According to him, light pollution is often caused by the way light is emitted from light fixtures.
He said choosing proper gear and mounting and aiming carefully would make a significant difference.
Also speaking, Mr. Abdulmalik Ogizi, who represented the Federal Ministry of Environment, said that migratory birds travel hundreds of thousands of kilometers to find the best ecological conditions and habitats for feeding, breeding and raise their young.
“When conditions at breeding sites become unfavorable, it’s time to fly to areas where conditions are better.
“The phenomenon comes with several anthropogenic, political and environmental challenges on the survival and conservation of migratory birds,” Ogizi said.
He said the 2022 campaign highlights the impacts of the growing but underestimated threat of light pollution on migratory birds.
Ogizi noted that artificial light was globally increasing by at least 2% per year, which had adverse effects on bird species.
He said light pollution posed a significant threat to migrating birds, causing disorientation when flying at night, leading to collisions with buildings, increasing their vulnerability as prey to other animals disrupting their internal clocks or interfering with their ability to undertake long-distance migrations. .
NCF Species Program Manager Dr Stella Egbe said the world comes together to celebrate and raise awareness of the beauty and threats of migratory birds twice a year.
Egbe described migration as the seasonal movements of birds between their breeding and wintering sites.
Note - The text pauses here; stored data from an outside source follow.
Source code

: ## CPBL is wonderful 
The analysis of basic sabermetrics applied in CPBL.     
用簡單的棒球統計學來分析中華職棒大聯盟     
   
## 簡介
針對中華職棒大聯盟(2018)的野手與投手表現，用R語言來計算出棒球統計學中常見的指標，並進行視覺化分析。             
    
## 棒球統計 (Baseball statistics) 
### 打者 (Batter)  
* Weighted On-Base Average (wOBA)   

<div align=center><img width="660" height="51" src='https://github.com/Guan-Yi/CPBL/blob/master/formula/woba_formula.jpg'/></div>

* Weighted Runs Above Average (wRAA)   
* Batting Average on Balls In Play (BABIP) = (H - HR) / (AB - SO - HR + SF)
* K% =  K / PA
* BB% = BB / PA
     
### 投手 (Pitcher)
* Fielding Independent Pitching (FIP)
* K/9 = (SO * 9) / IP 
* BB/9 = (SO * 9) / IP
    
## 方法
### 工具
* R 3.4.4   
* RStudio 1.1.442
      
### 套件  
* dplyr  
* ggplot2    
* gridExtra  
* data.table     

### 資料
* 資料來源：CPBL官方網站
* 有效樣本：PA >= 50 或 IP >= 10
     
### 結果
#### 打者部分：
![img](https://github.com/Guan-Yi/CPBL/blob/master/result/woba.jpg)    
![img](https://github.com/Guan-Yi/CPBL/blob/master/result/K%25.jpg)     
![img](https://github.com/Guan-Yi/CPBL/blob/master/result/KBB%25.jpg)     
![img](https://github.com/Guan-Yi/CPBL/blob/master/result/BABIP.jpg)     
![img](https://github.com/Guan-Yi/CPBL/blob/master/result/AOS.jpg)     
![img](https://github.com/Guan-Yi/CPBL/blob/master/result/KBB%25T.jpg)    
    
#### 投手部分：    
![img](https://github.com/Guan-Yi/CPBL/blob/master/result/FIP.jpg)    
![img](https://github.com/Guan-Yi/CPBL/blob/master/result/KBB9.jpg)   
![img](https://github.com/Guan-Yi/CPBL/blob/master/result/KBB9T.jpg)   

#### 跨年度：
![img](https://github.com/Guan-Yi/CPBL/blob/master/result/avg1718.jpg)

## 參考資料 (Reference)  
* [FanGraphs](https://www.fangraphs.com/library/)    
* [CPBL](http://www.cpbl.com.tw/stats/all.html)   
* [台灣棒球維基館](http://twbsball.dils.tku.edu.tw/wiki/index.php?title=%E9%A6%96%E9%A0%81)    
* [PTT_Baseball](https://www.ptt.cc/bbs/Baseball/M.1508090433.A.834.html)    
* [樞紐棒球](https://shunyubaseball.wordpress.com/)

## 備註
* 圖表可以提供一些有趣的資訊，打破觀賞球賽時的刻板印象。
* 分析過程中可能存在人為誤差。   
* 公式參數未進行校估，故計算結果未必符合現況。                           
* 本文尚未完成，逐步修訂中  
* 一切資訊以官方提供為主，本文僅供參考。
She said seasonal activity is an important event that ensures the survival of many bird species.
“Each year, ornithologists and conservation biologists study birds in all types of environments globally, monitoring their numbers and diversity.
“In recent years, species have been observed to decline rapidly, driving species to the brink of extinction.
“From habitat loss, to indiscriminate bird culling and trade, to plastic pollution, birds are increasingly exposed to environmental factors to which they have not adapted.
“It has been discovered that some adult birds are being harvested which will prevent breeding.
This will lead to a general decline in the bird population,” Egbe said.